Language Log often writes about word rage—the irrational hostility to perceived misusage. Very often the prescribed usage is a stylistic preference elevated to the status of a grammatical rule. Mark Liberman has recently recommended that word rage might effectively be treated with cognitive therapy.
Perhaps we need to recognize another malady—typographic rage. Recently manifest not only in the “dumb quotes” backlash, but in John Gruber’s response as well:
These people should be issued IBM Selectrics and have their computers taken away.
Funny, even if an anger management issue.
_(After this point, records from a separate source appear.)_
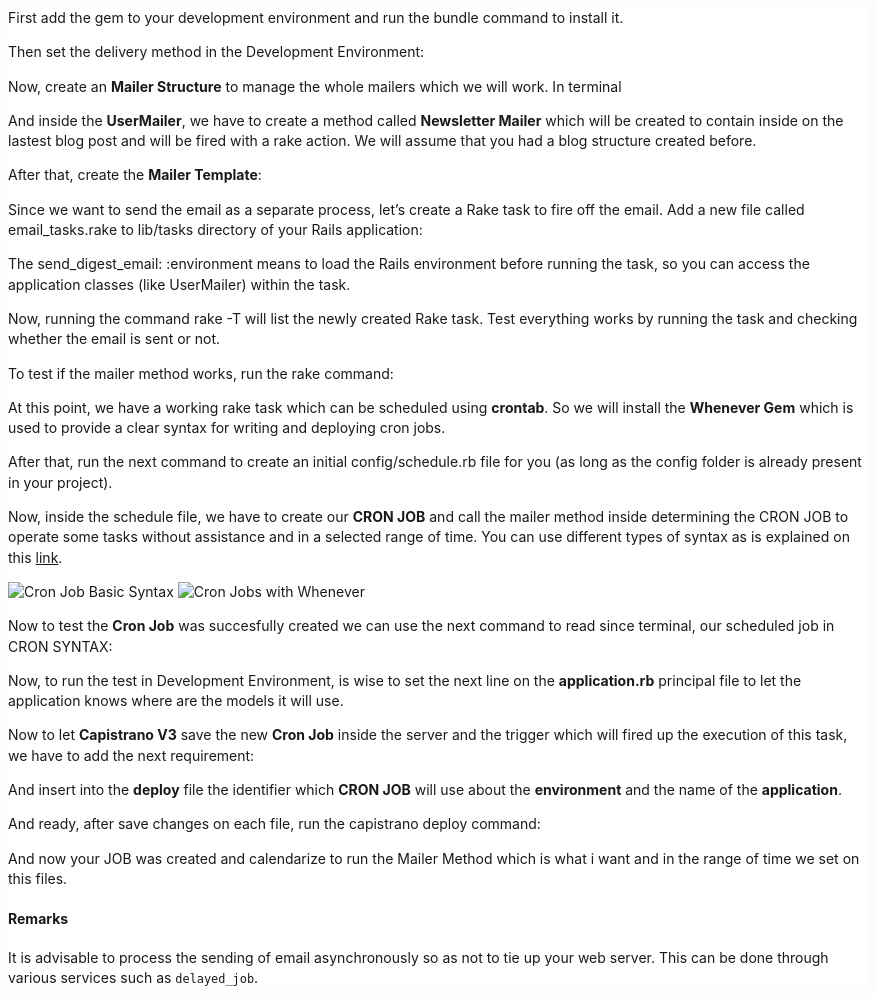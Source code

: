 First add the gem to your development environment and run the bundle command to install it.

Then set the delivery method in the Development Environment:

Now, create an **Mailer Structure** to manage the whole mailers which we will work. In terminal

And inside the **UserMailer**, we have to create a method called **Newsletter Mailer** which will be created to contain inside on the lastest blog post and will be fired with a rake action. We will assume that you had a blog structure created before.

After that, create the **Mailer Template**:

Since we want to send the email as a separate process, let’s create a Rake task to fire off the email. Add a new file called email_tasks.rake to lib/tasks directory of your Rails application:

The send_digest_email: :environment means to load the Rails environment before running the task, so you can access the application classes (like UserMailer) within the task.

Now, running the command rake -T will list the newly created Rake task. Test everything works by running the task and checking whether the email is sent or not.

To test if the mailer method works, run the rake command:

At this point, we have a working rake task which can be scheduled using **crontab**. So we will install the **Whenever Gem** which is used to provide a clear syntax for writing and deploying cron jobs.

After that, run the next command to create an initial config/schedule.rb file for you (as long as the config folder is already present in your project).

Now, inside the schedule file, we have to create our **CRON JOB** and call the mailer method inside determining the CRON JOB to operate some tasks without assistance and in a selected range of time. You can use different types of syntax as is explained on this [link](https://github.com/javan/whenever).

<img src="https://s3-us-west-2.amazonaws.com/webres-studio.com/wiki_tuto_images/Cron+Job+Syntax" alt="Cron Job Basic Syntax" />

<img src="https://s3-us-west-2.amazonaws.com/webres-studio.com/wiki_tuto_images/Cron+Jobs+translated+with+Whenever+Gem" alt="Cron Jobs with Whenever" />

Now to test the **Cron Job** was succesfully created we can use the next command to read since terminal, our scheduled job in CRON SYNTAX:

Now, to run the test in Development Environment, is wise to set the next line on the **application.rb** principal file to let the application knows where are the models it will use.

Now to let **Capistrano V3** save the new **Cron Job** inside the server and the trigger which will fired up the execution of this task, we have to add the next requirement:

And insert into the **deploy** file the identifier which **CRON JOB** will use about the **environment** and the name of the **application**.

And ready, after save changes on each file, run the capistrano deploy command:

And now your JOB was created and calendarize to run the Mailer Method which is what i want and in the range of time we set on this files.



#### Remarks


It is advisable to process the sending of email asynchronously so as not to tie up your web server. This can be done through various services such as `delayed_job`.

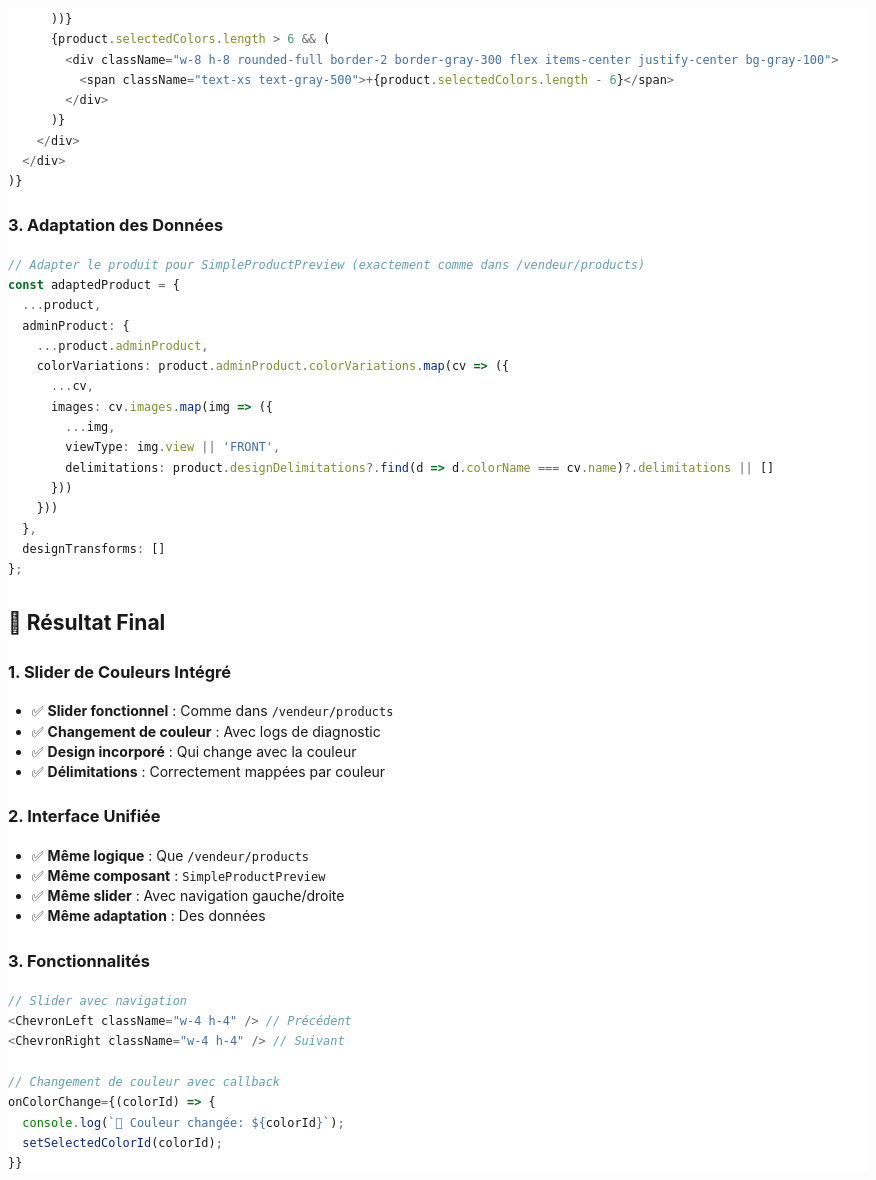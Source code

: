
 ```typescript
      ))}
      {product.selectedColors.length > 6 && (
        <div className="w-8 h-8 rounded-full border-2 border-gray-300 flex items-center justify-center bg-gray-100">
          <span className="text-xs text-gray-500">+{product.selectedColors.length - 6}</span>
        </div>
      )}
    </div>
  </div>
)}
```

### **3. Adaptation des Données**
```typescript
// Adapter le produit pour SimpleProductPreview (exactement comme dans /vendeur/products)
const adaptedProduct = {
  ...product,
  adminProduct: {
    ...product.adminProduct,
    colorVariations: product.adminProduct.colorVariations.map(cv => ({
      ...cv,
      images: cv.images.map(img => ({
        ...img,
        viewType: img.view || 'FRONT',
        delimitations: product.designDelimitations?.find(d => d.colorName === cv.name)?.delimitations || []
      }))
    }))
  },
  designTransforms: []
};
```

## 🎯 **Résultat Final**

### **1. Slider de Couleurs Intégré**
- ✅ **Slider fonctionnel** : Comme dans `/vendeur/products`
- ✅ **Changement de couleur** : Avec logs de diagnostic
- ✅ **Design incorporé** : Qui change avec la couleur
- ✅ **Délimitations** : Correctement mappées par couleur

### **2. Interface Unifiée**
- ✅ **Même logique** : Que `/vendeur/products`
- ✅ **Même composant** : `SimpleProductPreview`
- ✅ **Même slider** : Avec navigation gauche/droite
- ✅ **Même adaptation** : Des données

### **3. Fonctionnalités**
```typescript
// Slider avec navigation
<ChevronLeft className="w-4 h-4" /> // Précédent
<ChevronRight className="w-4 h-4" /> // Suivant

// Changement de couleur avec callback
onColorChange={(colorId) => {
  console.log(`🎨 Couleur changée: ${colorId}`);
  setSelectedColorId(colorId);
}}
```
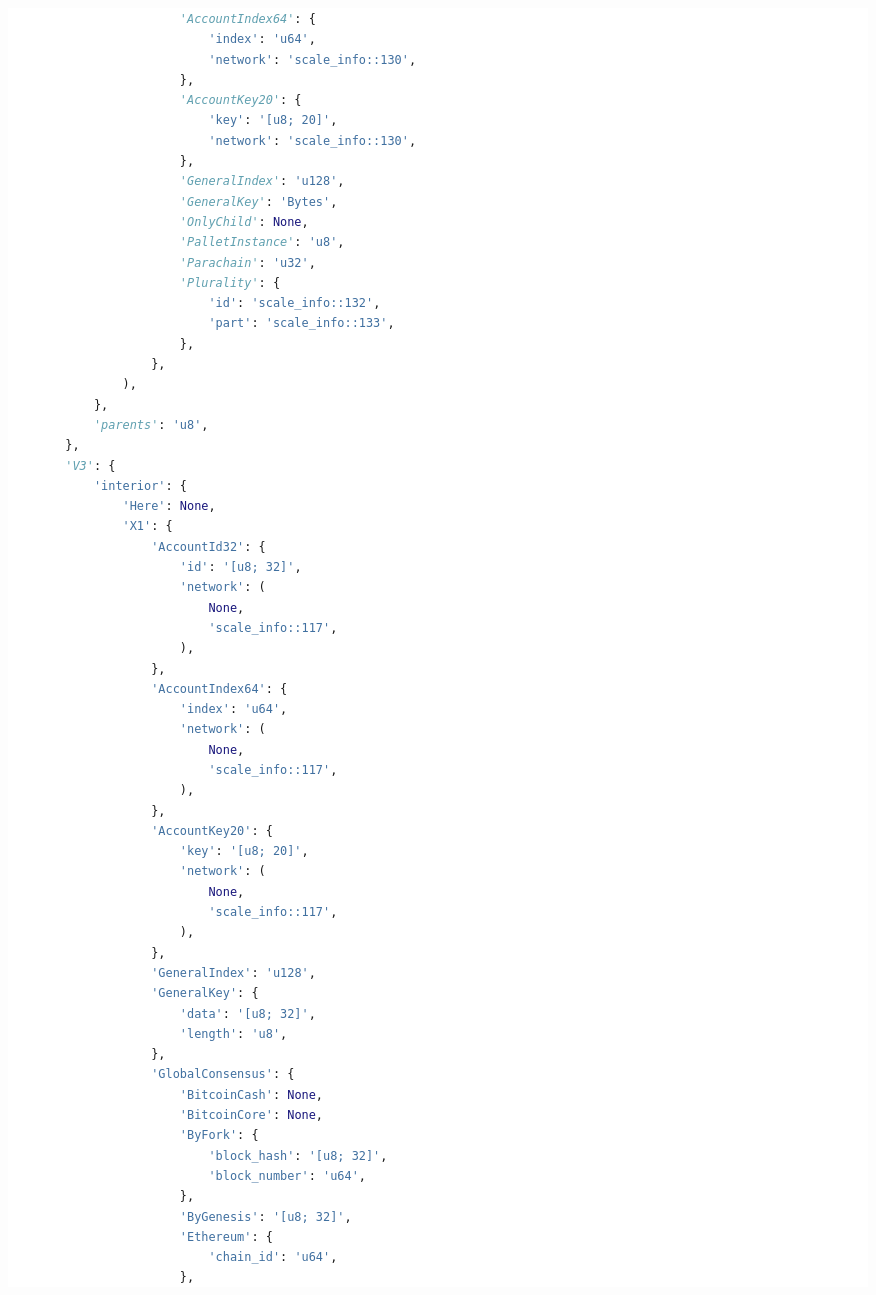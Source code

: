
 ```python
                        'AccountIndex64': {
                            'index': 'u64',
                            'network': 'scale_info::130',
                        },
                        'AccountKey20': {
                            'key': '[u8; 20]',
                            'network': 'scale_info::130',
                        },
                        'GeneralIndex': 'u128',
                        'GeneralKey': 'Bytes',
                        'OnlyChild': None,
                        'PalletInstance': 'u8',
                        'Parachain': 'u32',
                        'Plurality': {
                            'id': 'scale_info::132',
                            'part': 'scale_info::133',
                        },
                    },
                ),
            },
            'parents': 'u8',
        },
        'V3': {
            'interior': {
                'Here': None,
                'X1': {
                    'AccountId32': {
                        'id': '[u8; 32]',
                        'network': (
                            None,
                            'scale_info::117',
                        ),
                    },
                    'AccountIndex64': {
                        'index': 'u64',
                        'network': (
                            None,
                            'scale_info::117',
                        ),
                    },
                    'AccountKey20': {
                        'key': '[u8; 20]',
                        'network': (
                            None,
                            'scale_info::117',
                        ),
                    },
                    'GeneralIndex': 'u128',
                    'GeneralKey': {
                        'data': '[u8; 32]',
                        'length': 'u8',
                    },
                    'GlobalConsensus': {
                        'BitcoinCash': None,
                        'BitcoinCore': None,
                        'ByFork': {
                            'block_hash': '[u8; 32]',
                            'block_number': 'u64',
                        },
                        'ByGenesis': '[u8; 32]',
                        'Ethereum': {
                            'chain_id': 'u64',
                        },
```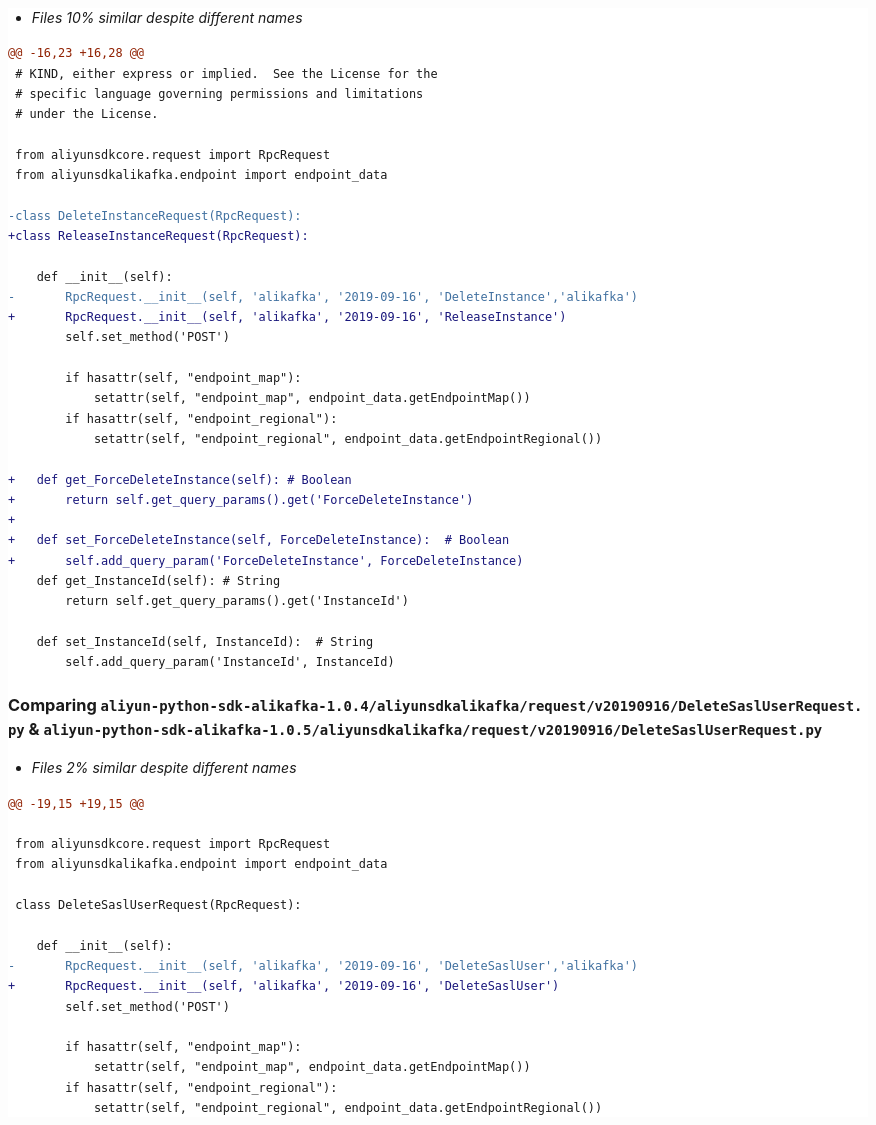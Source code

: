  * *Files 10% similar despite different names*

```diff
@@ -16,23 +16,28 @@
 # KIND, either express or implied.  See the License for the
 # specific language governing permissions and limitations
 # under the License.
 
 from aliyunsdkcore.request import RpcRequest
 from aliyunsdkalikafka.endpoint import endpoint_data
 
-class DeleteInstanceRequest(RpcRequest):
+class ReleaseInstanceRequest(RpcRequest):
 
 	def __init__(self):
-		RpcRequest.__init__(self, 'alikafka', '2019-09-16', 'DeleteInstance','alikafka')
+		RpcRequest.__init__(self, 'alikafka', '2019-09-16', 'ReleaseInstance')
 		self.set_method('POST')
 
 		if hasattr(self, "endpoint_map"):
 			setattr(self, "endpoint_map", endpoint_data.getEndpointMap())
 		if hasattr(self, "endpoint_regional"):
 			setattr(self, "endpoint_regional", endpoint_data.getEndpointRegional())
 
+	def get_ForceDeleteInstance(self): # Boolean
+		return self.get_query_params().get('ForceDeleteInstance')
+
+	def set_ForceDeleteInstance(self, ForceDeleteInstance):  # Boolean
+		self.add_query_param('ForceDeleteInstance', ForceDeleteInstance)
 	def get_InstanceId(self): # String
 		return self.get_query_params().get('InstanceId')
 
 	def set_InstanceId(self, InstanceId):  # String
 		self.add_query_param('InstanceId', InstanceId)
```

### Comparing `aliyun-python-sdk-alikafka-1.0.4/aliyunsdkalikafka/request/v20190916/DeleteSaslUserRequest.py` & `aliyun-python-sdk-alikafka-1.0.5/aliyunsdkalikafka/request/v20190916/DeleteSaslUserRequest.py`

 * *Files 2% similar despite different names*

```diff
@@ -19,15 +19,15 @@
 
 from aliyunsdkcore.request import RpcRequest
 from aliyunsdkalikafka.endpoint import endpoint_data
 
 class DeleteSaslUserRequest(RpcRequest):
 
 	def __init__(self):
-		RpcRequest.__init__(self, 'alikafka', '2019-09-16', 'DeleteSaslUser','alikafka')
+		RpcRequest.__init__(self, 'alikafka', '2019-09-16', 'DeleteSaslUser')
 		self.set_method('POST')
 
 		if hasattr(self, "endpoint_map"):
 			setattr(self, "endpoint_map", endpoint_data.getEndpointMap())
 		if hasattr(self, "endpoint_regional"):
 			setattr(self, "endpoint_regional", endpoint_data.getEndpointRegional())
```
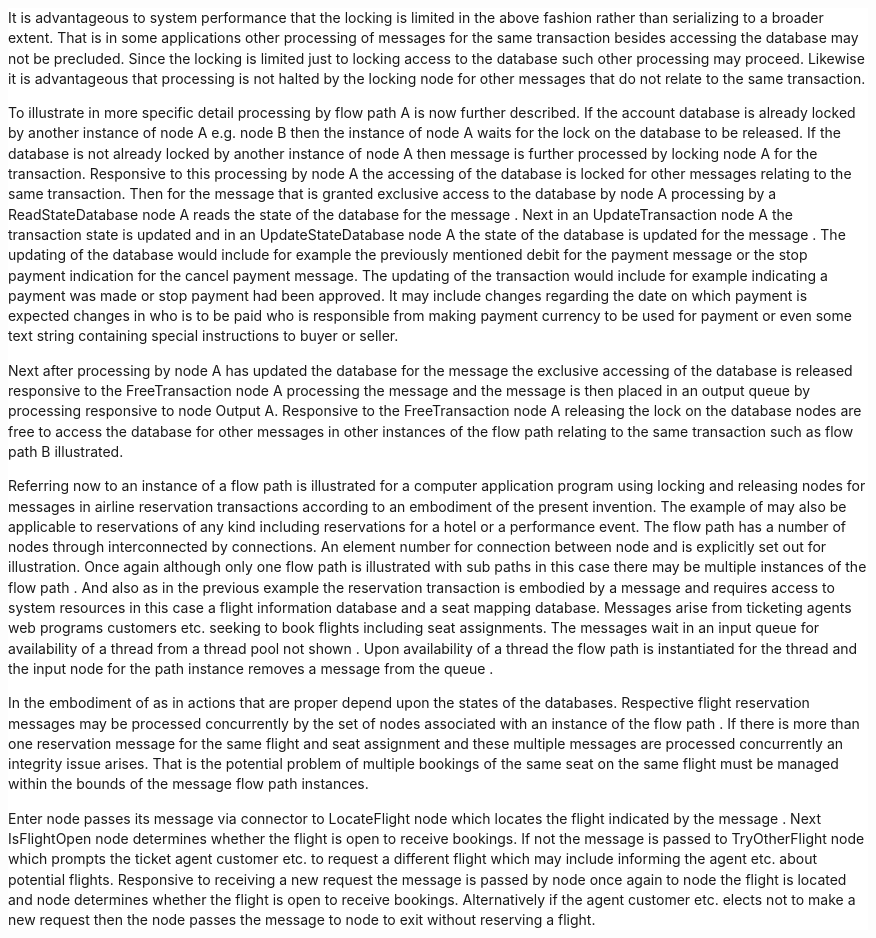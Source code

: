 It is advantageous to system performance that the locking is limited in the above fashion rather than serializing to a broader extent. That is in some applications other processing of messages for the same transaction besides accessing the database may not be precluded. Since the locking is limited just to locking access to the database such other processing may proceed. Likewise it is advantageous that processing is not halted by the locking node for other messages that do not relate to the same transaction.

To illustrate in more specific detail processing by flow path A is now further described. If the account database is already locked by another instance of node A e.g. node B then the instance of node A waits for the lock on the database to be released. If the database is not already locked by another instance of node A then message is further processed by locking node A for the transaction. Responsive to this processing by node A the accessing of the database is locked for other messages relating to the same transaction. Then for the message that is granted exclusive access to the database by node A processing by a ReadStateDatabase node A reads the state of the database for the message . Next in an UpdateTransaction node A the transaction state is updated and in an UpdateStateDatabase node A the state of the database is updated for the message . The updating of the database would include for example the previously mentioned debit for the payment message or the stop payment indication for the cancel payment message. The updating of the transaction would include for example indicating a payment was made or stop payment had been approved. It may include changes regarding the date on which payment is expected changes in who is to be paid who is responsible from making payment currency to be used for payment or even some text string containing special instructions to buyer or seller.

Next after processing by node A has updated the database for the message the exclusive accessing of the database is released responsive to the FreeTransaction node A processing the message and the message is then placed in an output queue by processing responsive to node Output A. Responsive to the FreeTransaction node A releasing the lock on the database nodes are free to access the database for other messages in other instances of the flow path relating to the same transaction such as flow path B illustrated.

Referring now to an instance of a flow path is illustrated for a computer application program using locking and releasing nodes for messages in airline reservation transactions according to an embodiment of the present invention. The example of may also be applicable to reservations of any kind including reservations for a hotel or a performance event. The flow path has a number of nodes through interconnected by connections. An element number for connection between node and is explicitly set out for illustration. Once again although only one flow path is illustrated with sub paths in this case there may be multiple instances of the flow path . And also as in the previous example the reservation transaction is embodied by a message and requires access to system resources in this case a flight information database and a seat mapping database. Messages arise from ticketing agents web programs customers etc. seeking to book flights including seat assignments. The messages wait in an input queue for availability of a thread from a thread pool not shown . Upon availability of a thread the flow path is instantiated for the thread and the input node for the path instance removes a message from the queue .

In the embodiment of as in actions that are proper depend upon the states of the databases. Respective flight reservation messages may be processed concurrently by the set of nodes associated with an instance of the flow path . If there is more than one reservation message for the same flight and seat assignment and these multiple messages are processed concurrently an integrity issue arises. That is the potential problem of multiple bookings of the same seat on the same flight must be managed within the bounds of the message flow path instances.

Enter node passes its message via connector to LocateFlight node which locates the flight indicated by the message . Next IsFlightOpen node determines whether the flight is open to receive bookings. If not the message is passed to TryOtherFlight node which prompts the ticket agent customer etc. to request a different flight which may include informing the agent etc. about potential flights. Responsive to receiving a new request the message is passed by node once again to node the flight is located and node determines whether the flight is open to receive bookings. Alternatively if the agent customer etc. elects not to make a new request then the node passes the message to node to exit without reserving a flight.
Just as word rage may be treated by a course of cognitive therapy, the treatment might be applied as well to typographic rage. The measured discussion of the issue by the Ministry of Type was thus a welcome contribution. Unfortunately, many of the arguments advanced there don’t withstand scrutiny:
In the end, I would say that of course it is always preferable to use type correctly, but typography is the servant of meaning, not the master. If straight quotes, however much of a modern bastardisation of type they may seem, enhance the meaning of a piece (or if curved quotes would distract the reader), then you must use them. Otherwise, don’t.
Now, as a loyal Language Log reader, I am loathe to think of myself as a prescriptivist—even of a typographic stripe. Semantic drift is a reality. Linguistic and typographic conventions are subject to change. And that’s a good thing. Language and typography need to adapt to the changing needs of shifting social, economic, and technological realities. But what the Ministry of Type failed to demonstrate is the enchanced meaning allegedly incurred by the use of straight quotes. And without that, no case has been made for semantic drift in this instance.
One needn’t be a prescriptivist to fear zombies—persistent linguistic and typographic conventions intelligible only in the context of dead technologies and practices from which they arose.